(Saved entries)
------
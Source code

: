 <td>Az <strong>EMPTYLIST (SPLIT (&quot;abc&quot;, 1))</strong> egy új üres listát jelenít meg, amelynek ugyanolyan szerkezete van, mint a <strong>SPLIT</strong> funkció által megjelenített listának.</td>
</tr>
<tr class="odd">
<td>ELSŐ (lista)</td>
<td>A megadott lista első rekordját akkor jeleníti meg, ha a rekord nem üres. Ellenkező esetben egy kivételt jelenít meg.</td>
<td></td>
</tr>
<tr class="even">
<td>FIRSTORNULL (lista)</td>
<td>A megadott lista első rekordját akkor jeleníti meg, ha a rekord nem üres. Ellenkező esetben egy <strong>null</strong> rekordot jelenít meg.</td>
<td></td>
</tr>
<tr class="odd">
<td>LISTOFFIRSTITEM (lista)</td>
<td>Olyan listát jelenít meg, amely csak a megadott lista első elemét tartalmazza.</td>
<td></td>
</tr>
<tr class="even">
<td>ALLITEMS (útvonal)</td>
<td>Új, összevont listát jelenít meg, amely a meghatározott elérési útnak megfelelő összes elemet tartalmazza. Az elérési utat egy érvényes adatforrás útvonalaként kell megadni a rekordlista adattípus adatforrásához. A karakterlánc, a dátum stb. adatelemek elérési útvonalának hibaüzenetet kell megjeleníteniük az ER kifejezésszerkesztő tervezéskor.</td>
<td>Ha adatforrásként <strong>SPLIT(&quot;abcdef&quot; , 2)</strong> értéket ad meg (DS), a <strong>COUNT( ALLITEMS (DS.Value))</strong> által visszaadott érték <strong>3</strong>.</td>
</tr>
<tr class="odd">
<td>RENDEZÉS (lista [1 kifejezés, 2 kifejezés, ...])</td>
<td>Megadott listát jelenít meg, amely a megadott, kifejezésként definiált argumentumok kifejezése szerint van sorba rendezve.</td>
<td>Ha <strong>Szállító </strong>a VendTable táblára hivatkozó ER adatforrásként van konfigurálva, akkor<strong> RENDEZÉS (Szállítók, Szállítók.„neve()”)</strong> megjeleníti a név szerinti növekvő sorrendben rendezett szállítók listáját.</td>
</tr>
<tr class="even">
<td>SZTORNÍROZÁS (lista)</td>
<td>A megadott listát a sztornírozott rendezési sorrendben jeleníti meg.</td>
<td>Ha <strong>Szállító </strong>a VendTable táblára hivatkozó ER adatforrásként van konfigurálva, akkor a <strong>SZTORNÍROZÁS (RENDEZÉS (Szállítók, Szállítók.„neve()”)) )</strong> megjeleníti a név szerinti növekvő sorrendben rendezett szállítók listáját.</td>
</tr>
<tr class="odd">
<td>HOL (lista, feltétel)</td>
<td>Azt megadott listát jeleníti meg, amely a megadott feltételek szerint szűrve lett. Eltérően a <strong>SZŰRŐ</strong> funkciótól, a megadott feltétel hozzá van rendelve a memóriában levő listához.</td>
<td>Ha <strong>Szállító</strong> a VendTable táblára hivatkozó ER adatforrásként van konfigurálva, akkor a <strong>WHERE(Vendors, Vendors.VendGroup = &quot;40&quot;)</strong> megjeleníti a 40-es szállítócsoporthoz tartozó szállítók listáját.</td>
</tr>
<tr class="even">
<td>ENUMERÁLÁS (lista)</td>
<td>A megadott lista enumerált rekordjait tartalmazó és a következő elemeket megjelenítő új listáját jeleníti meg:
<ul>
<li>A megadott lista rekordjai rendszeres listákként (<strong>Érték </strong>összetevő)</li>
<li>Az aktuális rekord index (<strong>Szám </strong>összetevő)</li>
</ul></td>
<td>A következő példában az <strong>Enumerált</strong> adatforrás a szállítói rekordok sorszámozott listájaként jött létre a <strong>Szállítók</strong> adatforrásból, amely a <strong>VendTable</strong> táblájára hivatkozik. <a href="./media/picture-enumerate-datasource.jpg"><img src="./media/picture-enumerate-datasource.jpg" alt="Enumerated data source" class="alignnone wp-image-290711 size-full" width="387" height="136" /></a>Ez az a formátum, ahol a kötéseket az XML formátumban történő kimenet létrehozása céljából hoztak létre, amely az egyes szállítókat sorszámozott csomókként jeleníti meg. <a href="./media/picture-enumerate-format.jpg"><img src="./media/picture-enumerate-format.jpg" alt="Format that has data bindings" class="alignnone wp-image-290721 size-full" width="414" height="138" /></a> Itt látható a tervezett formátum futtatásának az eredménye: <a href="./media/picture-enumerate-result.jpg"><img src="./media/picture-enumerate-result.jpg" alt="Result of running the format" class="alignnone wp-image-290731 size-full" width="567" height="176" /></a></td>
------
## EXERCISE AIM
Would you print all of the entries exactly as they stand?

## THE ANSWER
Source code

: <td>Az <strong>EMPTYLIST (SPLIT (&quot;abc&quot;, 1))</strong> egy új üres listát jelenít meg, amelynek ugyanolyan szerkezete van, mint a <strong>SPLIT</strong> funkció által megjelenített listának.</td>
</tr>
<tr class="odd">
<td>ELSŐ (lista)</td>
<td>A megadott lista első rekordját akkor jeleníti meg, ha a rekord nem üres. Ellenkező esetben egy kivételt jelenít meg.</td>
<td></td>
</tr>
<tr class="even">
<td>FIRSTORNULL (lista)</td>
<td>A megadott lista első rekordját akkor jeleníti meg, ha a rekord nem üres. Ellenkező esetben egy <strong>null</strong> rekordot jelenít meg.</td>
<td></td>
</tr>
<tr class="odd">
<td>LISTOFFIRSTITEM (lista)</td>
<td>Olyan listát jelenít meg, amely csak a megadott lista első elemét tartalmazza.</td>
<td></td>
</tr>
<tr class="even">
<td>ALLITEMS (útvonal)</td>
<td>Új, összevont listát jelenít meg, amely a meghatározott elérési útnak megfelelő összes elemet tartalmazza. Az elérési utat egy érvényes adatforrás útvonalaként kell megadni a rekordlista adattípus adatforrásához. A karakterlánc, a dátum stb. adatelemek elérési útvonalának hibaüzenetet kell megjeleníteniük az ER kifejezésszerkesztő tervezéskor.</td>
<td>Ha adatforrásként <strong>SPLIT(&quot;abcdef&quot; , 2)</strong> értéket ad meg (DS), a <strong>COUNT( ALLITEMS (DS.Value))</strong> által visszaadott érték <strong>3</strong>.</td>
</tr>
<tr class="odd">
<td>RENDEZÉS (lista [1 kifejezés, 2 kifejezés, ...])</td>
<td>Megadott listát jelenít meg, amely a megadott, kifejezésként definiált argumentumok kifejezése szerint van sorba rendezve.</td>
<td>Ha <strong>Szállító </strong>a VendTable táblára hivatkozó ER adatforrásként van konfigurálva, akkor<strong> RENDEZÉS (Szállítók, Szállítók.„neve()”)</strong> megjeleníti a név szerinti növekvő sorrendben rendezett szállítók listáját.</td>
</tr>
<tr class="even">
<td>SZTORNÍROZÁS (lista)</td>
<td>A megadott listát a sztornírozott rendezési sorrendben jeleníti meg.</td>
<td>Ha <strong>Szállító </strong>a VendTable táblára hivatkozó ER adatforrásként van konfigurálva, akkor a <strong>SZTORNÍROZÁS (RENDEZÉS (Szállítók, Szállítók.„neve()”)) )</strong> megjeleníti a név szerinti növekvő sorrendben rendezett szállítók listáját.</td>
</tr>
<tr class="odd">
<td>HOL (lista, feltétel)</td>
<td>Azt megadott listát jeleníti meg, amely a megadott feltételek szerint szűrve lett. Eltérően a <strong>SZŰRŐ</strong> funkciótól, a megadott feltétel hozzá van rendelve a memóriában levő listához.</td>
<td>Ha <strong>Szállító</strong> a VendTable táblára hivatkozó ER adatforrásként van konfigurálva, akkor a <strong>WHERE(Vendors, Vendors.VendGroup = &quot;40&quot;)</strong> megjeleníti a 40-es szállítócsoporthoz tartozó szállítók listáját.</td>
</tr>
<tr class="even">
<td>ENUMERÁLÁS (lista)</td>
<td>A megadott lista enumerált rekordjait tartalmazó és a következő elemeket megjelenítő új listáját jeleníti meg:
<ul>
<li>A megadott lista rekordjai rendszeres listákként (<strong>Érték </strong>összetevő)</li>
<li>Az aktuális rekord index (<strong>Szám </strong>összetevő)</li>
</ul></td>
<td>A következő példában az <strong>Enumerált</strong> adatforrás a szállítói rekordok sorszámozott listájaként jött létre a <strong>Szállítók</strong> adatforrásból, amely a <strong>VendTable</strong> táblájára hivatkozik. <a href="./media/picture-enumerate-datasource.jpg"><img src="./media/picture-enumerate-datasource.jpg" alt="Enumerated data source" class="alignnone wp-image-290711 size-full" width="387" height="136" /></a>Ez az a formátum, ahol a kötéseket az XML formátumban történő kimenet létrehozása céljából hoztak létre, amely az egyes szállítókat sorszámozott csomókként jeleníti meg. <a href="./media/picture-enumerate-format.jpg"><img src="./media/picture-enumerate-format.jpg" alt="Format that has data bindings" class="alignnone wp-image-290721 size-full" width="414" height="138" /></a> Itt látható a tervezett formátum futtatásának az eredménye: <a href="./media/picture-enumerate-result.jpg"><img src="./media/picture-enumerate-result.jpg" alt="Result of running the format" class="alignnone wp-image-290731 size-full" width="567" height="176" /></a></td>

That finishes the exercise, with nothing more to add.